The exhibition started July 1 and runs through July 7 at the We Creation gallery on the fifth floor of the Yangon Book Plaza.
“Micro means ‘very small’. But how small is small? How big is too big? Although the exhibition title is ‘Micro’, the paintings were painted on large canvases—but they are still small from another point of view. People are always scaling things up or down according to their priorities and viewpoints. That’s what I wanted to say [through the paintings],” Kyar Pauk told The Irrawaddy on the first day of the exhibition.
But the artworks on display are more than just paintings. Each has its own QR code that links to a specific musical track—hence the earphones and the fact that visitors could be seen standing in front of the paintings with smartphone in hand. Next to each painting was a description by the artist.
“I didn’t start painting with the intention of combining these two forms of art—music and painting. After choosing to paint on big canvases, I decided that since the paintings are so big, people need more time to enjoy them. Then, I thought they might appreciate them better if they were listening to background music,” Kyar Pauk said. “If they want to listen to other music tracks, that’s OK. I just want to share the feelings I was experiencing when I made all these paintings. All of the songs influenced me at that time.”

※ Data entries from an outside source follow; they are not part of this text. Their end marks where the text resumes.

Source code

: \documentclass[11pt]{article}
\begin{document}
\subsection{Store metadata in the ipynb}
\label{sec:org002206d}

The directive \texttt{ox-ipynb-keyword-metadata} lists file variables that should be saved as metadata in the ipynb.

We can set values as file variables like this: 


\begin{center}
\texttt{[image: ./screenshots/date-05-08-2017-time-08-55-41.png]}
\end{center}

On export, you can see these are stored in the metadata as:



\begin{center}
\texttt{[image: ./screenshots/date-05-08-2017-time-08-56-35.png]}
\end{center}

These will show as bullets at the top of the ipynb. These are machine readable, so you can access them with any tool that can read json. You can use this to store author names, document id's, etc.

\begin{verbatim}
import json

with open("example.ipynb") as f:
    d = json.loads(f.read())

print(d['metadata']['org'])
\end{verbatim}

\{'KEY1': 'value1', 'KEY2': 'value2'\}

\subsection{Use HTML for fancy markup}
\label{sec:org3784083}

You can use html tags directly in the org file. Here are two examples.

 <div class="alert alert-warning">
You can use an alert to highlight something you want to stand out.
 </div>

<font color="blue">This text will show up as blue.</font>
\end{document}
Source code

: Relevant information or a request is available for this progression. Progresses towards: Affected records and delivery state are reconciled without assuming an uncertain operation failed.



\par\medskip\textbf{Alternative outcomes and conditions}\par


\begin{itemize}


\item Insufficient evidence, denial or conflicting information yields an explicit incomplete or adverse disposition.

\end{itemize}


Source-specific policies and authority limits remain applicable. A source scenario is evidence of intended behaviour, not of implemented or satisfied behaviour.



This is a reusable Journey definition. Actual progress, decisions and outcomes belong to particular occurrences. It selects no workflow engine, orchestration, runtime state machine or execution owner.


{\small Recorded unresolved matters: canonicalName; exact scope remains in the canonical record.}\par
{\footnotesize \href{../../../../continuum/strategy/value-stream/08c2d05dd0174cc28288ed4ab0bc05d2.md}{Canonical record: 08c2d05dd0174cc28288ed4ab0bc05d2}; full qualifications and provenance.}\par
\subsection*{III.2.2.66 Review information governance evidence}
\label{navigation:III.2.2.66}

Kyar Pauk says he’s undecided on whether the combination of two art forms works. But either way, he believes the exhibition delivers a new experience to his fans and gallery visitors.
The exhibition of 10 acrylic paintings comes more than a year after Kyar Pauk’s first solo exhibition, “Outelligence”, which was held in March 2018.
Eight of the 10 paintings that comprise “Micro” are accompanied by instrumental (or largely instrumental) tracks by artists including Pink Floyd, Skrillex, The Prodigy, Radiohead, Lanks and others.
“Instrumental music can communicate with people. It has a message, but it’s an abstract form of expression. Paintings and other art works can’t explicitly state a certain message or tell a person what to feel. Everyone has the right to feel freely,” Kyar Pauk said.
One of my favorite combinations was the painting “Red”, backed with the song “Stronger Than” by Lanks. The painting resembles a maze and the underrated melodic track by Lanks took me to a place somewhere in that maze—that’s what I felt while looking at the painting and listening to the track.
Despite the title, the painting was rendered in a blue color. The artist’s accompanying description reads: “Things aren’t always what they seem. Some things are totally different from whatever we think we see. Sometimes it’s red. Other times it’s not. Sometimes it’s Babyspice from the ‘90s. Sometimes it’s just your grandma. I mean, who knows? I was born on a Friday and this painting is red.”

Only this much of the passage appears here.